## EXERCISE REQUIREMENTS
Look through the data and write out every line with the word "template" in it.

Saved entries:
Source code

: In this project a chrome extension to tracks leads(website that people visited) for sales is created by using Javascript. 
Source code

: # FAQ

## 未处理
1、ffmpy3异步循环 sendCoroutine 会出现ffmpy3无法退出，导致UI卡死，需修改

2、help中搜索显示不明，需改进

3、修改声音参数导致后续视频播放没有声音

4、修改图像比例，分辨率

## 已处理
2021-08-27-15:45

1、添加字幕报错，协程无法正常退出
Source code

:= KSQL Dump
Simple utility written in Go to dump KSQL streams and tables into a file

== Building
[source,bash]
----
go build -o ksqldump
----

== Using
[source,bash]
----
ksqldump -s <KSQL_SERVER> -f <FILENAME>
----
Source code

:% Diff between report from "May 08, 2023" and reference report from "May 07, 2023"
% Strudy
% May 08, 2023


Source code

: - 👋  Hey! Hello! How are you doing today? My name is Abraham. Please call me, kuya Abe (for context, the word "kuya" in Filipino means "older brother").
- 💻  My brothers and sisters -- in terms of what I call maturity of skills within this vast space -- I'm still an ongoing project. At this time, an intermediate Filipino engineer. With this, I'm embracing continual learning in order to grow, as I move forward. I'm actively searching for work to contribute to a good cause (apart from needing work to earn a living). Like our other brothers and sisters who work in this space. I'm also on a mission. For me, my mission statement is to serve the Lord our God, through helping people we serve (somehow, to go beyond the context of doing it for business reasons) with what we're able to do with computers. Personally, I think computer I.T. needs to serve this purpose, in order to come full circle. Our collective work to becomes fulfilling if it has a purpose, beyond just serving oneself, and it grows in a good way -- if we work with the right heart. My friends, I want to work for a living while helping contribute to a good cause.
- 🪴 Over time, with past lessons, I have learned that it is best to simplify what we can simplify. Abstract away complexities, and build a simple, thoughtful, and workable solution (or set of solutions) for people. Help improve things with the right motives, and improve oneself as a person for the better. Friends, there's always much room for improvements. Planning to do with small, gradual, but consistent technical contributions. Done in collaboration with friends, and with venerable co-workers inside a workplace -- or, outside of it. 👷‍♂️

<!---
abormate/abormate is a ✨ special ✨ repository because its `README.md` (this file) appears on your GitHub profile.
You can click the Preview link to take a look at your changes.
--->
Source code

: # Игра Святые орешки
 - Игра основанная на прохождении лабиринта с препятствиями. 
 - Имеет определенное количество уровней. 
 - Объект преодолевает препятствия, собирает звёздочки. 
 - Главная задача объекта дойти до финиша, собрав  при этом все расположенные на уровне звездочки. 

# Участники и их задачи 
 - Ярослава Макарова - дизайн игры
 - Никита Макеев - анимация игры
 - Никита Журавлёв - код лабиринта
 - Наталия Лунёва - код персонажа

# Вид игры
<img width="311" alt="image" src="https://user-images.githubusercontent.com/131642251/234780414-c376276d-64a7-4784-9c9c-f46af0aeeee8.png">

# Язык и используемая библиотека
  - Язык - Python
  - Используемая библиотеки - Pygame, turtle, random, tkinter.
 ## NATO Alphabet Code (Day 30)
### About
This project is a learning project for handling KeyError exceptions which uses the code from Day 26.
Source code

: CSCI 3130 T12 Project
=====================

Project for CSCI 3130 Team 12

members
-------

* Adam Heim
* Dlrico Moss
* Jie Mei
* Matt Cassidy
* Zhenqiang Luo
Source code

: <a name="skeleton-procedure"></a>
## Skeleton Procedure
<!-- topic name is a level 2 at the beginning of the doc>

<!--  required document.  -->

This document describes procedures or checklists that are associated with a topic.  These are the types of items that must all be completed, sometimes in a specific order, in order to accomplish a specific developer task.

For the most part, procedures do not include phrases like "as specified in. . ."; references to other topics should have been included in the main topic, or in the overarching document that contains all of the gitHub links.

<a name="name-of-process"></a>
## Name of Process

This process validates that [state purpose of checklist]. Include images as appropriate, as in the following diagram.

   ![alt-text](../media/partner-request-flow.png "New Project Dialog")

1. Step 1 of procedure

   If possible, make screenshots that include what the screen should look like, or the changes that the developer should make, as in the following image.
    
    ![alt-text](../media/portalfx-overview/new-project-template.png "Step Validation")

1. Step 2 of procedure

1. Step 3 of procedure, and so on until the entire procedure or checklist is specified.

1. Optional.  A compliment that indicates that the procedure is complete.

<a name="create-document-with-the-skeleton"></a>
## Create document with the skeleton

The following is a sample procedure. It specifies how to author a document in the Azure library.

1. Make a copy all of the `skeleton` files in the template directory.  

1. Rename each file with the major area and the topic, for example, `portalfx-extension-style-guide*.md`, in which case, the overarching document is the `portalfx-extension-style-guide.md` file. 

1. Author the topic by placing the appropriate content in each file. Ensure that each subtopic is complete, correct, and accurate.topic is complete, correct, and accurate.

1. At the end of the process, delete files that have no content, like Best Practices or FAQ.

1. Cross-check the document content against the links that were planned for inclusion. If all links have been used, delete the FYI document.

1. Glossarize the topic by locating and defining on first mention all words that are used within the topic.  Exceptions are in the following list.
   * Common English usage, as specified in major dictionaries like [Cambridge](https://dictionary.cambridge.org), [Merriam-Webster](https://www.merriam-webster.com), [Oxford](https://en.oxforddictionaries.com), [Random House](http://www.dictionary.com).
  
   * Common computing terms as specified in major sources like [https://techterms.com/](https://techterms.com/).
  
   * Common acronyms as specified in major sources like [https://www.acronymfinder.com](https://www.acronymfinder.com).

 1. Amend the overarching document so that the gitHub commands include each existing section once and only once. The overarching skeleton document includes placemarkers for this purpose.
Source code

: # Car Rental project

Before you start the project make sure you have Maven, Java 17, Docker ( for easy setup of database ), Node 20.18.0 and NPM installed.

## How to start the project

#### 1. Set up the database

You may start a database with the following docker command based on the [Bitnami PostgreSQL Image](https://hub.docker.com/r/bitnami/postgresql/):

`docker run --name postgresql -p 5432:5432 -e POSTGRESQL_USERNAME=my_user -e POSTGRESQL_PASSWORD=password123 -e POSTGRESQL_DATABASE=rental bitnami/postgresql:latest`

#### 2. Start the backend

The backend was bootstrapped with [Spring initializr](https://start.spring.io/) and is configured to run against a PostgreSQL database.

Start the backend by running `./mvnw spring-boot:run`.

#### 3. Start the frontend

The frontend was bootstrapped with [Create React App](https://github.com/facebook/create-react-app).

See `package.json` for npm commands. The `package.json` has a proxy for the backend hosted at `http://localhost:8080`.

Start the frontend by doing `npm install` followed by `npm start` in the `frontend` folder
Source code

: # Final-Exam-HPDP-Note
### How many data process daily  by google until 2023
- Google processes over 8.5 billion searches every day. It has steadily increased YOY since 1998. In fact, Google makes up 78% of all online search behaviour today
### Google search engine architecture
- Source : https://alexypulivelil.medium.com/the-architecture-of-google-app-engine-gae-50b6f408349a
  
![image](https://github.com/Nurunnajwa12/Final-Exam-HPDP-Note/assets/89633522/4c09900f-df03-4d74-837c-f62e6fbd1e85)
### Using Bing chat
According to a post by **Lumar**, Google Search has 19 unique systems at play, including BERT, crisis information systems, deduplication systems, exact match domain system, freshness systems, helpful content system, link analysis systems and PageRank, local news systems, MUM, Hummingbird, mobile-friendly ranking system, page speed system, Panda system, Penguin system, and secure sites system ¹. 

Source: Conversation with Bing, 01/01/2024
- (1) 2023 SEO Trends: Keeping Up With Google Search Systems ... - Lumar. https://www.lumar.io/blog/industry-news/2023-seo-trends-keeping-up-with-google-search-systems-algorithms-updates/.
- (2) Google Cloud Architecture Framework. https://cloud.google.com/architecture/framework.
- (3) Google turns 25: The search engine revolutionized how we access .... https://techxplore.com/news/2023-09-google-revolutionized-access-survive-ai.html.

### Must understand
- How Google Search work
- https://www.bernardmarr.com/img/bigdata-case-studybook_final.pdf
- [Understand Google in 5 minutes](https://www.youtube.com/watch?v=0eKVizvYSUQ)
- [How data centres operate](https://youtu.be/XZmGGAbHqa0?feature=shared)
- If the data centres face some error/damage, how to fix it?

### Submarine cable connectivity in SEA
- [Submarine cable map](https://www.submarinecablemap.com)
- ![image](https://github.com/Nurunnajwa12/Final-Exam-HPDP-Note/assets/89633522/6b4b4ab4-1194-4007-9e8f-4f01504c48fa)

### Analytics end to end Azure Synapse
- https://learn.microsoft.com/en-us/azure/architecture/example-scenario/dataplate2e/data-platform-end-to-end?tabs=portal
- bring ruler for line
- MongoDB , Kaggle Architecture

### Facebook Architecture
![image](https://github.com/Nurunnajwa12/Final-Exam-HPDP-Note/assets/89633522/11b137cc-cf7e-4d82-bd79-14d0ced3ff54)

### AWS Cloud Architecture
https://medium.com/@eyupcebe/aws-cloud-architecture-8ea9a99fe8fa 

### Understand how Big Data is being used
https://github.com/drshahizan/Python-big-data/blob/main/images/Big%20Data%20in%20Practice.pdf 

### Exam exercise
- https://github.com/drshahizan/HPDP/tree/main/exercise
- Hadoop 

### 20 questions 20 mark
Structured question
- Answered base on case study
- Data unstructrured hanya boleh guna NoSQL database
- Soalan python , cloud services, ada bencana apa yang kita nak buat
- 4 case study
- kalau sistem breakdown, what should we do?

## RESPONSE TO THE TASK
    ![alt-text](../media/portalfx-overview/new-project-template.png "Step Validation")
1. Make a copy all of the `skeleton` files in the template directory.  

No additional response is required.